*** Opening of DATA SUPPLIED ***

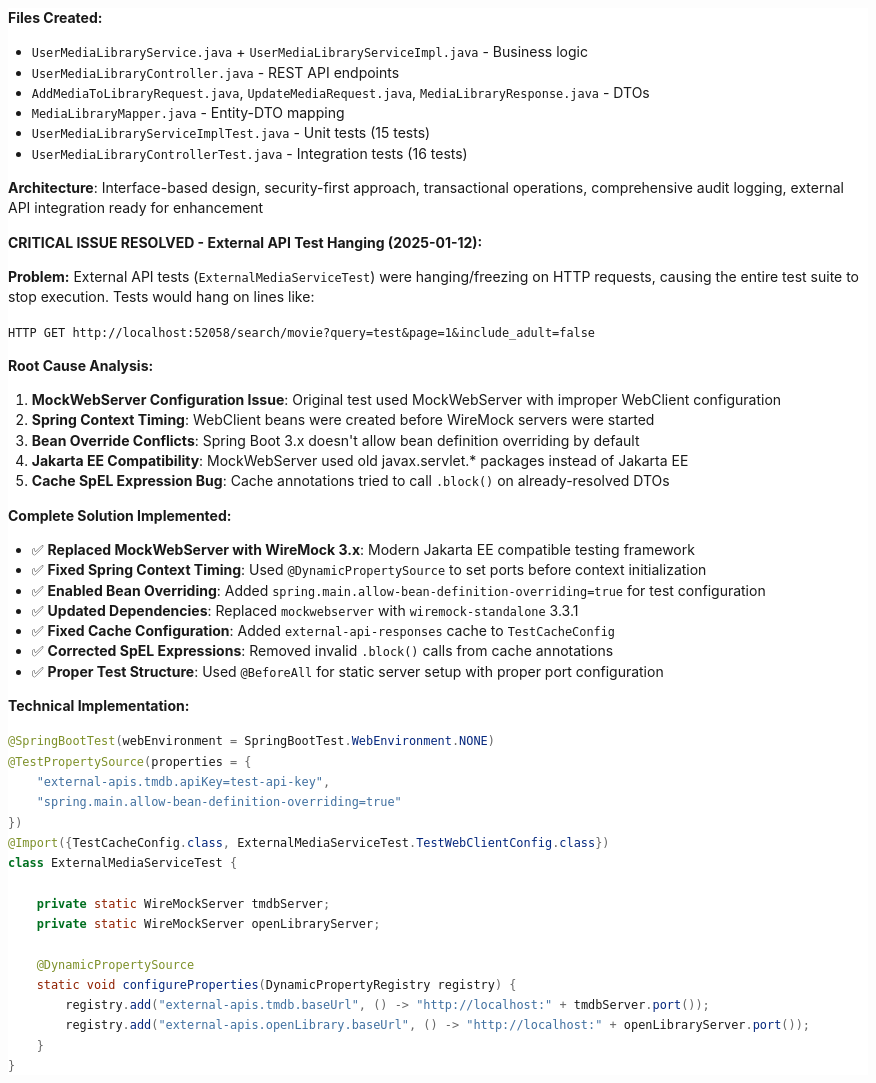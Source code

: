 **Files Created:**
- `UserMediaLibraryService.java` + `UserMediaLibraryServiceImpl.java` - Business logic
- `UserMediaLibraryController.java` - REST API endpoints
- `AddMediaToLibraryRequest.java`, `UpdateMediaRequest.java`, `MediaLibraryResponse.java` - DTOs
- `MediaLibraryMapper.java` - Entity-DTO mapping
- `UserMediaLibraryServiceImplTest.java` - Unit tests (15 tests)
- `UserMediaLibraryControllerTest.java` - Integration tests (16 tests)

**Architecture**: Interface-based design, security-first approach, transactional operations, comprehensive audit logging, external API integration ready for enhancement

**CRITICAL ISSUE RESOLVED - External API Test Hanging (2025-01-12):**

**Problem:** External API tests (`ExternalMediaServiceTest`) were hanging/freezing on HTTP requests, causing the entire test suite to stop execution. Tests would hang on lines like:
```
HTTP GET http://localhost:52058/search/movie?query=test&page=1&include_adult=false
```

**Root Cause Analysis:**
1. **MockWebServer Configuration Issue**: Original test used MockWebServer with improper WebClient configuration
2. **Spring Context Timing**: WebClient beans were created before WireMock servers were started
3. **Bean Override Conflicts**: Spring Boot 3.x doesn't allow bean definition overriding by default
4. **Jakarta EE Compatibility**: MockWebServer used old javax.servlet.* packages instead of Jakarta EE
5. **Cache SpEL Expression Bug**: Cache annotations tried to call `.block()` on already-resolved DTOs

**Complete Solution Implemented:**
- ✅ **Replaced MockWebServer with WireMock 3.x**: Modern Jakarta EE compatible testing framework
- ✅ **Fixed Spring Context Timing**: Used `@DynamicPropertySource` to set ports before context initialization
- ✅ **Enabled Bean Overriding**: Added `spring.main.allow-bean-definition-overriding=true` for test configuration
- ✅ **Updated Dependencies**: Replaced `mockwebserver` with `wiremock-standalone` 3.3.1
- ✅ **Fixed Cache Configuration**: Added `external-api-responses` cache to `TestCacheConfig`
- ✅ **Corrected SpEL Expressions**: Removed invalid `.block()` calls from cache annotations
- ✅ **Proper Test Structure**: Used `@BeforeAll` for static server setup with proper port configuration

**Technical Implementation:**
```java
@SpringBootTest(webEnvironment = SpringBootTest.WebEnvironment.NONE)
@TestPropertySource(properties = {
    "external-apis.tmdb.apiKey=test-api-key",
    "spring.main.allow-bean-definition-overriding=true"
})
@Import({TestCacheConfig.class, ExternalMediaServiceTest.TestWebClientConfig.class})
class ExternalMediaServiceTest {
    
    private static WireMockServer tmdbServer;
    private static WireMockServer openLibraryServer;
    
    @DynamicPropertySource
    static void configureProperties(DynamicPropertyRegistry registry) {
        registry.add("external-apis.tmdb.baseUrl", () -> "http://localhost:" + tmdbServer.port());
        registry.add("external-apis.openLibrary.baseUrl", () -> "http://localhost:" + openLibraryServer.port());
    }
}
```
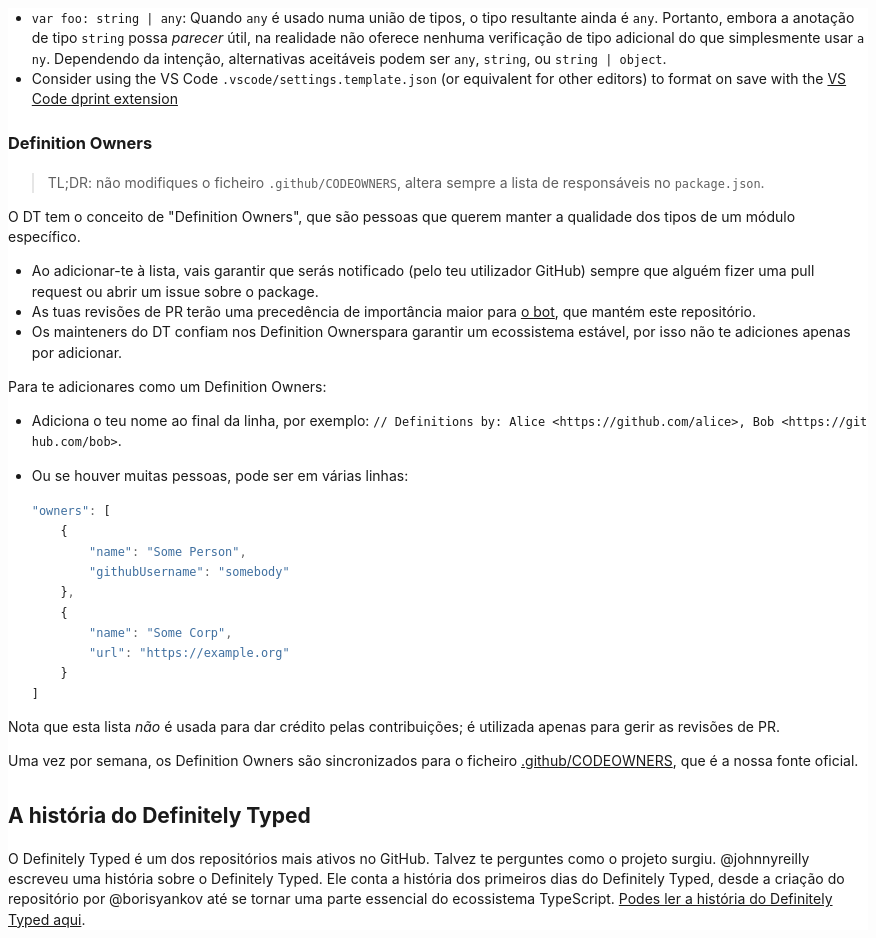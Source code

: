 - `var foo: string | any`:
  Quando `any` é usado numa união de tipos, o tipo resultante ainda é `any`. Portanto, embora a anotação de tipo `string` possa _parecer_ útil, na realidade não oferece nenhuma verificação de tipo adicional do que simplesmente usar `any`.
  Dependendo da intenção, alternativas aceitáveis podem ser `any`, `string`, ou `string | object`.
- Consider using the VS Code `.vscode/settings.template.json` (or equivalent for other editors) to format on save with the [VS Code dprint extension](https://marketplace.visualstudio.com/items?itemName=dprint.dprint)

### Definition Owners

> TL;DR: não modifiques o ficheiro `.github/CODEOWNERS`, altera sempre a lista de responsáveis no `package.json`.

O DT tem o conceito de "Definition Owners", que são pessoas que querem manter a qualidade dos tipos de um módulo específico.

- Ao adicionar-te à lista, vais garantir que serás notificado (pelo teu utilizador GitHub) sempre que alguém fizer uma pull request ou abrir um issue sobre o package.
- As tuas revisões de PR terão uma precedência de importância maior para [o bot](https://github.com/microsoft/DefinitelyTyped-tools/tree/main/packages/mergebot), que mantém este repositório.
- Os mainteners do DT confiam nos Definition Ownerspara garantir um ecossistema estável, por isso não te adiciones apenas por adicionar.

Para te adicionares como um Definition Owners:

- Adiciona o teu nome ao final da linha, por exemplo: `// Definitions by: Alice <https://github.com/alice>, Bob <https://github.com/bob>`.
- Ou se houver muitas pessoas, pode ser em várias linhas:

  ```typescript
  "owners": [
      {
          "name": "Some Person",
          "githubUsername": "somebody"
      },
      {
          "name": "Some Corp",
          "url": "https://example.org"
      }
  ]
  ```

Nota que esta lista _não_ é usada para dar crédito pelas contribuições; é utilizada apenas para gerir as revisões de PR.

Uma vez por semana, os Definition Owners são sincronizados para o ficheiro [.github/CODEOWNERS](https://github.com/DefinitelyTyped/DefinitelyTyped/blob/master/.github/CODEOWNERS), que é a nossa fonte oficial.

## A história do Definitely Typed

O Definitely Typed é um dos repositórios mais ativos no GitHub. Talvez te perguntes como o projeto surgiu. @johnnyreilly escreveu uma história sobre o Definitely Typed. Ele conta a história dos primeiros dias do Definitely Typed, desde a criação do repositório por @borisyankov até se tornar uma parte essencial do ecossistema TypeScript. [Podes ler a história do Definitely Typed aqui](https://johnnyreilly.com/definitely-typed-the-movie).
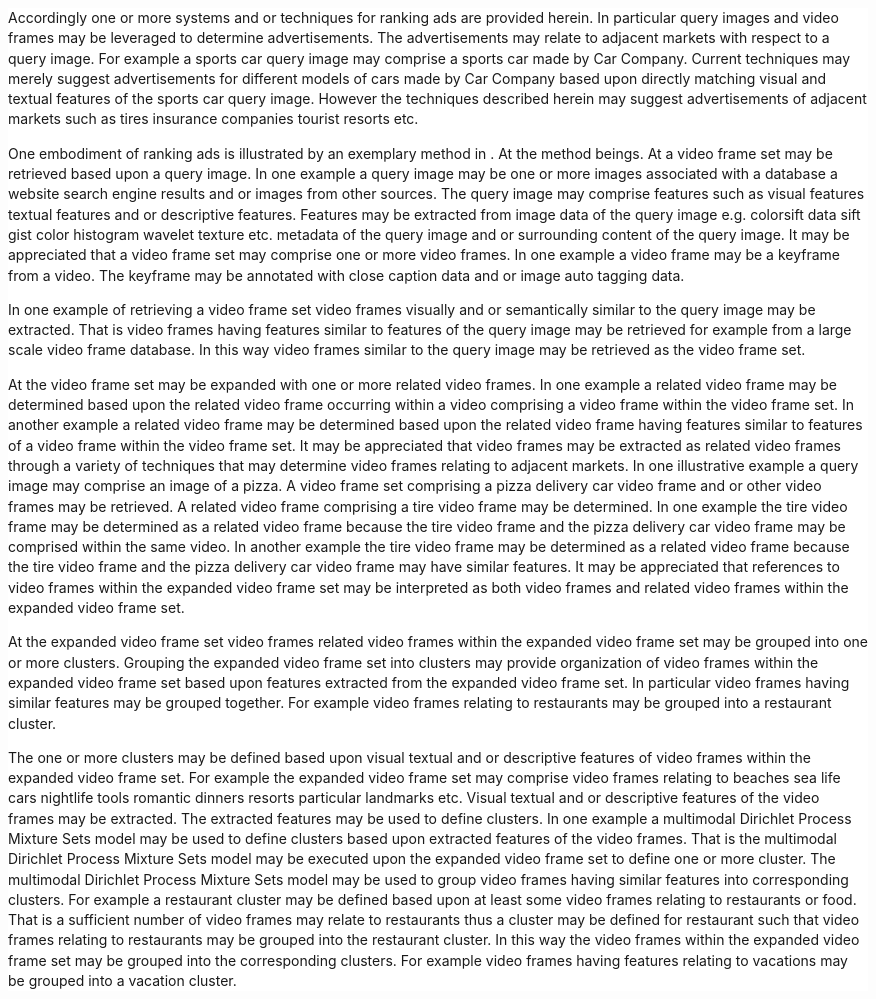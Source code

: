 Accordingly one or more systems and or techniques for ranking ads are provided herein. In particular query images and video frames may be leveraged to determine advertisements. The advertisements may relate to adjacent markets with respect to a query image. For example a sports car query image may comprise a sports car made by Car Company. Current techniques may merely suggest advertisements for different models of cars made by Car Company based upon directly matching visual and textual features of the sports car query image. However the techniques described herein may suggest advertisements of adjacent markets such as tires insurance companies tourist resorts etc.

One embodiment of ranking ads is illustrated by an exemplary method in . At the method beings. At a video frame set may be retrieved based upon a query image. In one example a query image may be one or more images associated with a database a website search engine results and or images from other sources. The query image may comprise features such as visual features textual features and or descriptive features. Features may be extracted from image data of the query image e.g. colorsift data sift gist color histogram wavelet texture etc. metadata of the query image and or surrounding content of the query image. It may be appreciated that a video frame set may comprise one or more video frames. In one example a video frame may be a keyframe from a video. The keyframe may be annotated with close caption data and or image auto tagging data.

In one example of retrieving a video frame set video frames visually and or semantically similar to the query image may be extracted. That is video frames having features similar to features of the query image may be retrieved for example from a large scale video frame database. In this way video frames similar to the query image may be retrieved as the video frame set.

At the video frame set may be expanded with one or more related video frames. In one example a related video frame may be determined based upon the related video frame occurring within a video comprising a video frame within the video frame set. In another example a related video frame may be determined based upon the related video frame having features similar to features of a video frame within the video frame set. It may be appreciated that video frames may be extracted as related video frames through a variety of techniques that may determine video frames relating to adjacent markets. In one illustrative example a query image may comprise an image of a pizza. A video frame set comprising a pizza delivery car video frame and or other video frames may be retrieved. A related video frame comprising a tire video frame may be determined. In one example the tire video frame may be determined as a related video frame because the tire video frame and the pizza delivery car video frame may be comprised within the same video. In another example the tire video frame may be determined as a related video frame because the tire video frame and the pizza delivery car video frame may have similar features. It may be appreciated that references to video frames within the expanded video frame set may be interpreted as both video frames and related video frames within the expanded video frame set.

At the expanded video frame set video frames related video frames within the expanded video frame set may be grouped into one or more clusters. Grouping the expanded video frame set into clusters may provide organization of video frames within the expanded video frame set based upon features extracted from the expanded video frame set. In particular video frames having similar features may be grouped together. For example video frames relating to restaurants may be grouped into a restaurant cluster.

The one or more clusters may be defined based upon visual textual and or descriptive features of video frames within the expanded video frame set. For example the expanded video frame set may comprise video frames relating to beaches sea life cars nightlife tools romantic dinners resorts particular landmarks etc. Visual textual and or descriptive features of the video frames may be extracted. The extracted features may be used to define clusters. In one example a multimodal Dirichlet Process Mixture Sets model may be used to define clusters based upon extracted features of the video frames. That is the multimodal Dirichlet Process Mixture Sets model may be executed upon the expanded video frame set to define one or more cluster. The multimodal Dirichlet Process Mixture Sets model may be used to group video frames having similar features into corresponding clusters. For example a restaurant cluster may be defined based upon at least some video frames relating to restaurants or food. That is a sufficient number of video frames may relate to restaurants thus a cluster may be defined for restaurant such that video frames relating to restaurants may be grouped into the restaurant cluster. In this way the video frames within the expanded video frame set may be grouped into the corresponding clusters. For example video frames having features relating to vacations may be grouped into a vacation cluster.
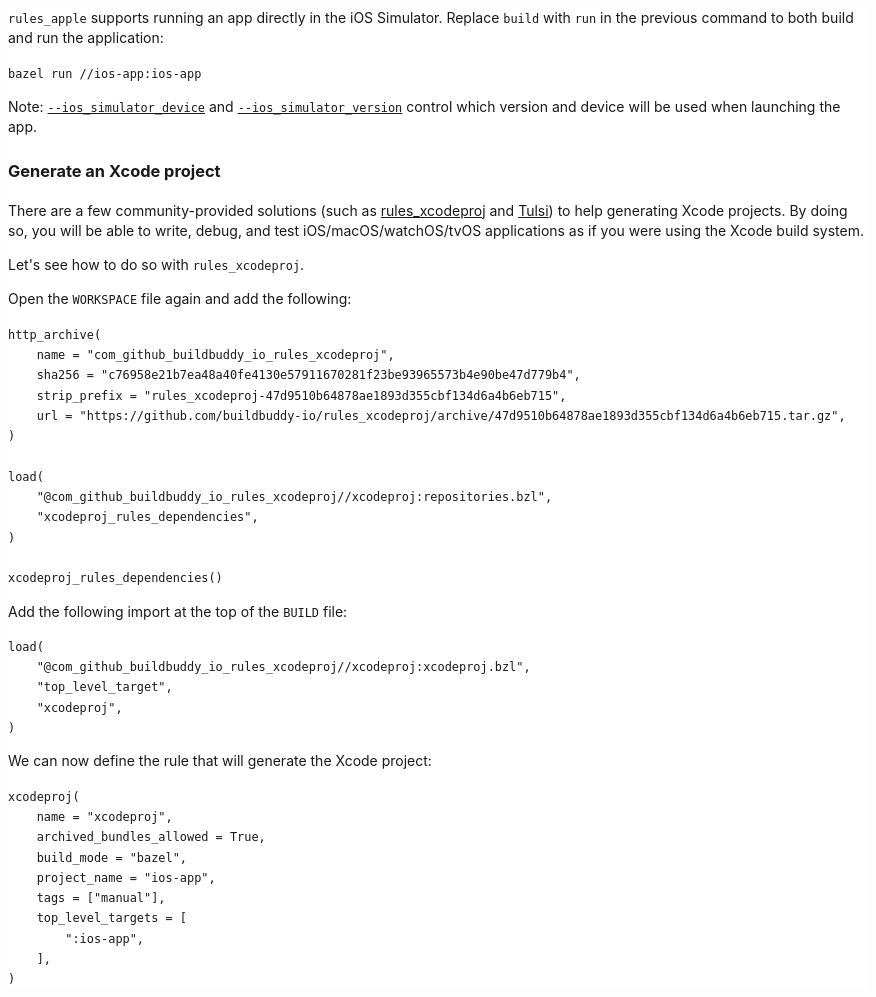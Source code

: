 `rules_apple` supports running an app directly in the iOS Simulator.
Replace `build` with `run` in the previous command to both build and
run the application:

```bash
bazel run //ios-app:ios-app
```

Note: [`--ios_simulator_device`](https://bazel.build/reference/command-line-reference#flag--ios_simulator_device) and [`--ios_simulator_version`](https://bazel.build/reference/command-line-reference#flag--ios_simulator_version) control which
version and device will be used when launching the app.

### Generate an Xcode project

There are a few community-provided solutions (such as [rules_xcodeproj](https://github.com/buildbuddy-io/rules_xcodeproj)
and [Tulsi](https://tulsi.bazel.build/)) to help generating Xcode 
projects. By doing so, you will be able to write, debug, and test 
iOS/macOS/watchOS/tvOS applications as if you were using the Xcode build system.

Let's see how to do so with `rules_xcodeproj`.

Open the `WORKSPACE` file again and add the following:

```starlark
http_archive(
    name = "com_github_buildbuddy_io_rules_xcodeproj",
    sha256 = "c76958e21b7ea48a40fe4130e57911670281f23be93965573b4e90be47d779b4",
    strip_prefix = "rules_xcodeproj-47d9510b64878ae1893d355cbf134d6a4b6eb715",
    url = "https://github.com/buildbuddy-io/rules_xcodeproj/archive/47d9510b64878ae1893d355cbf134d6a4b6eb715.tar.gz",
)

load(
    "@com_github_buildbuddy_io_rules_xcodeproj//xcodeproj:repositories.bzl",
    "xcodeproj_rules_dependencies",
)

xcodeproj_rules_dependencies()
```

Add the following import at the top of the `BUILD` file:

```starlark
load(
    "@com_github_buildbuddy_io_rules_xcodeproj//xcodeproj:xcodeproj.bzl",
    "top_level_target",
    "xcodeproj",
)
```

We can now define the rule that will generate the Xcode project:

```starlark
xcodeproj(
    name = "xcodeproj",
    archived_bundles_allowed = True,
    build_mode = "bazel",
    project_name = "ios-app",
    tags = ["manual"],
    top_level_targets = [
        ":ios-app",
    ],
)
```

*** Close of DATA SUPPLIED ***

DESCRIPTION OF THE TASK: Take every line of the material that contains the word "following", and copy it.

SOLUTION FOR THIS PROBLEM:
Open the `WORKSPACE` file again and add the following:
Add the following import at the top of the `BUILD` file:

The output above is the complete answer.